The human Sons of God were like Marduk in the Babylonian creation myth, able to violently defeat their enemies. This is why the phrase “Son of God” is so important in the Gospels. In the ancient world, if you wanted to know what a father was like, you would look to his son. If you wanted to know what God is like, you would look to those who have the title “Son of God.” Many thought that the sons of God were those who ruled with power and might, who could exert their will over others. And so that’s what God is like.
But Jesus changed all of that for the early Christians. They said that if you want to know what God is like, if you want to know what the fundamental reality of the universe is like, look to Jesus, the true Son of God. God is like Jesus, who was born to refugee parents who fled their country to seek safety in another land. God is like Jesus, who identifies with the sinners, the outcasts, the weak and the vulnerable. God is like Jesus who taught us to forgive because we have already been forgiven for so much. And God is like Jesus, who teaches us that instead of defeating our enemies, we are to love them, because the fundamental reality of the universe is love.
This is what Martin Luther King Jr knew so well. Following the creation account that asserts the fundamental goodness of all things and all people, and following Jesus who reveals that the nonviolent love of God pulsates throughout the universe and embraces all people, King took up the mantle of nonviolent love in his search for justice.
King wrote in his classic book titled Strength To Love, “… we love [people] not because we like them, nor because their ways appeal to us, nor even because they possess some type of divine spark; we love [everyone] because God loves them.”
This was one of King’s great gifts to us.
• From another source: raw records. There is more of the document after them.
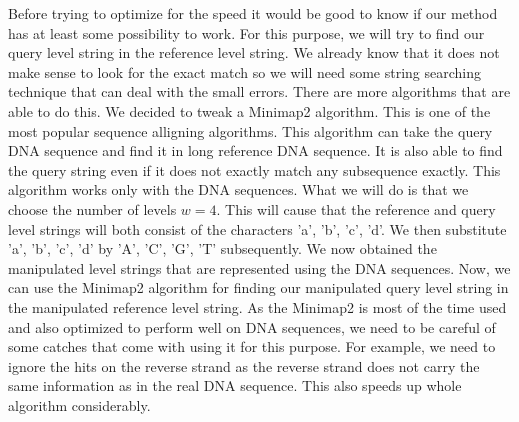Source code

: Before trying to optimize for the speed it would be good to know if our method
has at least some possibility to work. For this purpose, we will try to
find our query level string in the reference level string. We already know that
it does not make sense to look for the exact match so we will need some string searching
technique that can deal with the small errors. There are more algorithms that are able
to do this. We decided to tweak a Minimap2 \cite{li2018minimap2} algorithm. This is
one of the most popular sequence alligning algorithms. This algorithm can take the
query DNA sequence and find it in long reference DNA sequence. It is also able to
find the query string even if it does not exactly match any subsequence exactly.
This algorithm works only with the DNA sequences. What we will do is that we choose
the number of levels $w=4$. This will cause that the reference and query level strings will both consist of
the characters 'a', 'b', 'c', 'd'. We then substitute 'a', 'b', 'c', 'd' by
'A', 'C', 'G', 'T' subsequently. We now obtained the manipulated level strings that
are represented using the DNA sequences. Now, we can use the Minimap2 algorithm for
finding our manipulated query level string in the manipulated reference level string.
As the Minimap2 is most of the time used and also optimized to perform well on DNA
sequences, we need to be careful of some catches that come with using it for this
purpose. For example, we need to ignore the hits on the reverse strand as the
reverse strand does not carry the same information as in the real DNA sequence.
This also speeds up whole algorithm considerably.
Like the Jewish authors of Genesis 1 and like Jesus, King fought for justice by entering into the hatred and violence of the world, but he didn’t respond with hatred and violence in kind. Instead, he told a different story. Instead, he brought the love of God with him. As King would also claim, “Darkness cannot drive out darkness, only light can do that. Hate cannot drive out hate, only love can do that.”
King had a dream. Instead of a community that’s based on hostility against others, like we see in the Babylonian creation myth, King dreamed of a Beloved Community, where all people are accepted and loved no matter their age or the color of their skin. Our current president reminded us this last week with his derogatory language about Haiti, El Salvador, and African countries that we have a long way to go.
And I get angry because of this hostile attempt to divide the world into us and them. And maybe you get angry, too. Anger is fine, but don’t let it distract us from telling a better story. Because the world needs us to live into a better story that seeks a better form of justice. A story that isn’t based on responding to hostility with hostility, or anger with anger, or to hate with hate. The world needs us to live into a story that seeks justice by living into the nonviolent love of God that pulsates throughout the universe. And, as King said, we need people who trust that the arc of the moral universe is long, but it bends towards justice.
May we tell that better story.
May we help bend the moral arc of the universe towards justice.
And may we receive the unconditional love of God and share it with all that we meet.